The error was discovered when a VA physician accessed the Defense health records system to review a female patient’s prescription information. When the data showed that a Defense physician had prescribed her a completely inappropriate drug, the VA physician inquired about the prescription within the Defense medical facility. It was then determined that the patient’s data was wrong because the VA query had returned information for a different patient.

So, what caused this software glitch? In 2004, the VA and Defense Department collaborated to form a Bidirectional Health Information Exchange (BHIE), which allows clinicians in both departments to share and view patients’ electronic health data. Unfortunately, the system was built on older code, which could not keep up with the volume of physicians from both departments accessing patient data. At peak query times, the system didn’t clear out memory cache, which resulted in ‘memory leaks.’ In this case, information from one patient was presented as another.

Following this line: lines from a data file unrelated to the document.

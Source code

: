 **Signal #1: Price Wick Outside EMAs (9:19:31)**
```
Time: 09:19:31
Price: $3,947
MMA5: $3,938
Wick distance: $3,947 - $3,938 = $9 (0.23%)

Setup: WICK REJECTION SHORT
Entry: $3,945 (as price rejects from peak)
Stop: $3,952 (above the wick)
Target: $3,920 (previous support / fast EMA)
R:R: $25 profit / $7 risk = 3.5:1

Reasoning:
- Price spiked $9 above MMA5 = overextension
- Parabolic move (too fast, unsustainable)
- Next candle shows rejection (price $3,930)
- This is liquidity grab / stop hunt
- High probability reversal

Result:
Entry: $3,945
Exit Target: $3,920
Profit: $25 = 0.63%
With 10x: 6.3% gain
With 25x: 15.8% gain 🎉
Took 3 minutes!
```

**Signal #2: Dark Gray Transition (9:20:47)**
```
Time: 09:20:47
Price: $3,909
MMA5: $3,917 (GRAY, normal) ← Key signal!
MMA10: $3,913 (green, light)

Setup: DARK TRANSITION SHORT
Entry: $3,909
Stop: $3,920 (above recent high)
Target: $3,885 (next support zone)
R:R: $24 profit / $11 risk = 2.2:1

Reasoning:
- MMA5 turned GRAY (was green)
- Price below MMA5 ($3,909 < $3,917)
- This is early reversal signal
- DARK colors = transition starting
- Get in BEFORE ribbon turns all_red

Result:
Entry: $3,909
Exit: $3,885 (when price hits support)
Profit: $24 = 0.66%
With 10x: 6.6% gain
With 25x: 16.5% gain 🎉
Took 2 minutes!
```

Since the discovery of this glitch, access to the Defense Department’s EHR system has been closed. Fortunately, the VA has corrected the code error and will bring open access to the BHIE on March 9.

This issue brings up an important point: Health Information Exchanges must be carefully designed and monitored. Thankfully, this glitch was recognized by a VA physician, and it was corrected before any harm was done to a patient. While this error was recognized quickly because the prescription for the patient was blatantly inappropriate, other errors in  digitized health data may not be so obvious, and systems should be in place to review and monitor data for accuracy within health information exchanges. Additionally, the coding and infrastructure must be robust enough to support the sharing of health information between multiple entities.

As the federal government has plans to create a National Health Information Infrastructure, lessons should be learned from errors that have occurred with smaller projects such as the BHIE to create the proper framework and monitoring for the health information highway of the future.